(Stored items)
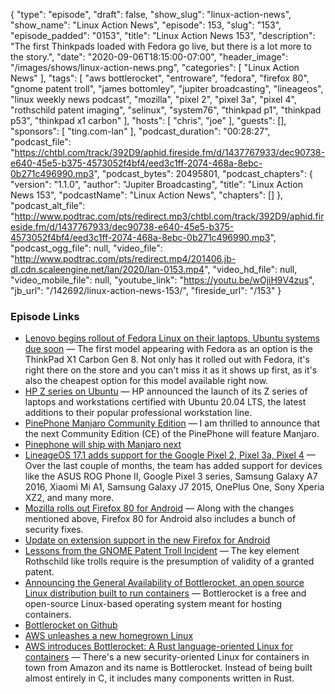 {
  "type": "episode",
  "draft": false,
  "show_slug": "linux-action-news",
  "show_name": "Linux Action News",
  "episode": 153,
  "slug": "153",
  "episode_padded": "0153",
  "title": "Linux Action News 153",
  "description": "The first Thinkpads loaded with Fedora go live, but there is a lot more to the story.",
  "date": "2020-09-06T18:15:00-07:00",
  "header_image": "/images/shows/linux-action-news.png",
  "categories": [
    "Linux Action News"
  ],
  "tags": [
    "aws bottlerocket",
    "entroware",
    "fedora",
    "firefox 80",
    "gnome patent troll",
    "james bottomley",
    "jupiter broadcasting",
    "lineageos",
    "linux weekly news podcast",
    "mozilla",
    "pixel 2",
    "pixel 3a",
    "pixel 4",
    "rothschild patent imaging",
    "selinux",
    "system76",
    "thinkpad p1",
    "thinkpad p53",
    "thinkpad x1 carbon"
  ],
  "hosts": [
    "chris",
    "joe"
  ],
  "guests": [],
  "sponsors": [
    "ting.com-lan"
  ],
  "podcast_duration": "00:28:27",
  "podcast_file": "https://chtbl.com/track/392D9/aphid.fireside.fm/d/1437767933/dec90738-e640-45e5-b375-4573052f4bf4/eed3c1ff-2074-468a-8ebc-0b271c496990.mp3",
  "podcast_bytes": 20495801,
  "podcast_chapters": {
    "version": "1.1.0",
    "author": "Jupiter Broadcasting",
    "title": "Linux Action News 153",
    "podcastName": "Linux Action News",
    "chapters": []
  },
  "podcast_alt_file": "http://www.podtrac.com/pts/redirect.mp3/chtbl.com/track/392D9/aphid.fireside.fm/d/1437767933/dec90738-e640-45e5-b375-4573052f4bf4/eed3c1ff-2074-468a-8ebc-0b271c496990.mp3",
  "podcast_ogg_file": null,
  "video_file": "http://www.podtrac.com/pts/redirect.mp4/201406.jb-dl.cdn.scaleengine.net/lan/2020/lan-0153.mp4",
  "video_hd_file": null,
  "video_mobile_file": null,
  "youtube_link": "https://youtu.be/wOjiH9V4zus",
  "jb_url": "/142692/linux-action-news-153/",
  "fireside_url": "/153"
}


### Episode Links

  * [Lenovo begins rollout of Fedora Linux on their laptops, Ubuntu systems due soon](https://www.gamingonlinux.com/2020/08/lenovo-begins-rollout-of-fedora-linux-on-their-laptops-ubuntu-systems-due-soon "Lenovo begins rollout of Fedora Linux on their laptops, Ubuntu systems due soon") — The first model appearing with Fedora as an option is the ThinkPad X1 Carbon Gen 8. Not only has it rolled out with Fedora, it's right there on the store and you can't miss it as it shows up first, as it's also the cheapest option for this model available right now. 
  * [HP Z series on Ubuntu](https://ubuntu.com/blog/hp-z-series-on-ubuntu-ai-development-on-enterprise-workstations-now-in-your-remote-office "HP Z series on Ubuntu") — HP announced the launch of its Z series of laptops and workstations certified with Ubuntu 20.04 LTS, the latest additions to their popular professional workstation line.
  * [PinePhone Manjaro Community Edition](https://www.pine64.org/2020/08/31/pinephone-manjaro-community-edition/ "PinePhone Manjaro Community Edition") — I am thrilled to announce that the next Community Edition (CE) of the PinePhone will feature Manjaro. 
  * [Pinephone will ship with Manjaro next](https://forum.manjaro.org/t/pinephone-will-ship-with-manjaro-next/18369 "Pinephone will ship with Manjaro next")
  * [LineageOS 17.1 adds support for the Google Pixel 2, Pixel 3a, Pixel 4](https://www.xda-developers.com/lineageos-17-1-adds-support-google-pixel-3a-google-pixel-4-moto-g7-power-play-huawei-p20-lite-p-smart/ "LineageOS 17.1 adds support for the Google Pixel 2, Pixel 3a, Pixel 4") — Over the last couple of months, the team has added support for devices like the ASUS ROG Phone II, Google Pixel 3 series, Samsung Galaxy A7 2016, Xiaomi Mi A1, Samsung Galaxy J7 2015, OnePlus One, Sony Xperia XZ2, and many more.
  * [Mozilla rolls out Firefox 80 for Android](https://www.xda-developers.com/mozilla-rolls-out-firefox-80-android-bringing-back-back-button/ "Mozilla rolls out Firefox 80 for Android") — Along with the changes mentioned above, Firefox 80 for Android also includes a bunch of security fixes. 
  * [Update on extension support in the new Firefox for Android](https://blog.mozilla.org/addons/2020/09/02/update-on-extension-support-in-the-new-firefox-for-android/ "Update on extension support in the new Firefox for Android")
  * [Lessons from the GNOME Patent Troll Incident](https://blog.hansenpartnership.com/lessons-from-the-gnome-patent-troll-incident/ "Lessons from the GNOME Patent Troll Incident") — The key element Rothschild like trolls require is the presumption of validity of a granted patent.
  * [Announcing the General Availability of Bottlerocket, an open source Linux distribution built to run containers](https://aws.amazon.com/blogs/opensource/announcing-the-general-availability-of-bottlerocket-an-open-source-linux-distribution-purpose-built-to-run-containers/ "Announcing the General Availability of Bottlerocket, an open source Linux distribution built to run containers") — Bottlerocket is a free and open-source Linux-based operating system meant for hosting containers.
  * [Bottlerocket on Github](https://github.com/bottlerocket-os/bottlerocket "Bottlerocket on Github")
  * [AWS unleashes a new homegrown Linux](https://www.theregister.com/2020/09/01/aws_bottlerocket_linux_for_containers/ "AWS unleashes a new homegrown Linux")
  * [AWS introduces Bottlerocket: A Rust language-oriented Linux for containers](https://www.zdnet.com/article/aws-introduces-bottlerocket-a-rust-language-oriented-linux-for-containers/ "AWS introduces Bottlerocket: A Rust language-oriented Linux for containers") — There's a new security-oriented Linux for containers in town from Amazon and its name is Bottlerocket. Instead of being built almost entirely in C, it includes many components written in Rust.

> _YOUR TASK_: Among the entries above, the line containing "[Pinephone will ship", the line containing "a granted patent.", and all lines between them are to be restated word for word; nothing else belongs in the reply.

> _RESULT FOR THIS EXERCISE_:
  * [Pinephone will ship with Manjaro next](https://forum.manjaro.org/t/pinephone-will-ship-with-manjaro-next/18369 "Pinephone will ship with Manjaro next")
  * [LineageOS 17.1 adds support for the Google Pixel 2, Pixel 3a, Pixel 4](https://www.xda-developers.com/lineageos-17-1-adds-support-google-pixel-3a-google-pixel-4-moto-g7-power-play-huawei-p20-lite-p-smart/ "LineageOS 17.1 adds support for the Google Pixel 2, Pixel 3a, Pixel 4") — Over the last couple of months, the team has added support for devices like the ASUS ROG Phone II, Google Pixel 3 series, Samsung Galaxy A7 2016, Xiaomi Mi A1, Samsung Galaxy J7 2015, OnePlus One, Sony Xperia XZ2, and many more.
  * [Mozilla rolls out Firefox 80 for Android](https://www.xda-developers.com/mozilla-rolls-out-firefox-80-android-bringing-back-back-button/ "Mozilla rolls out Firefox 80 for Android") — Along with the changes mentioned above, Firefox 80 for Android also includes a bunch of security fixes. 
  * [Update on extension support in the new Firefox for Android](https://blog.mozilla.org/addons/2020/09/02/update-on-extension-support-in-the-new-firefox-for-android/ "Update on extension support in the new Firefox for Android")
  * [Lessons from the GNOME Patent Troll Incident](https://blog.hansenpartnership.com/lessons-from-the-gnome-patent-troll-incident/ "Lessons from the GNOME Patent Troll Incident") — The key element Rothschild like trolls require is the presumption of validity of a granted patent.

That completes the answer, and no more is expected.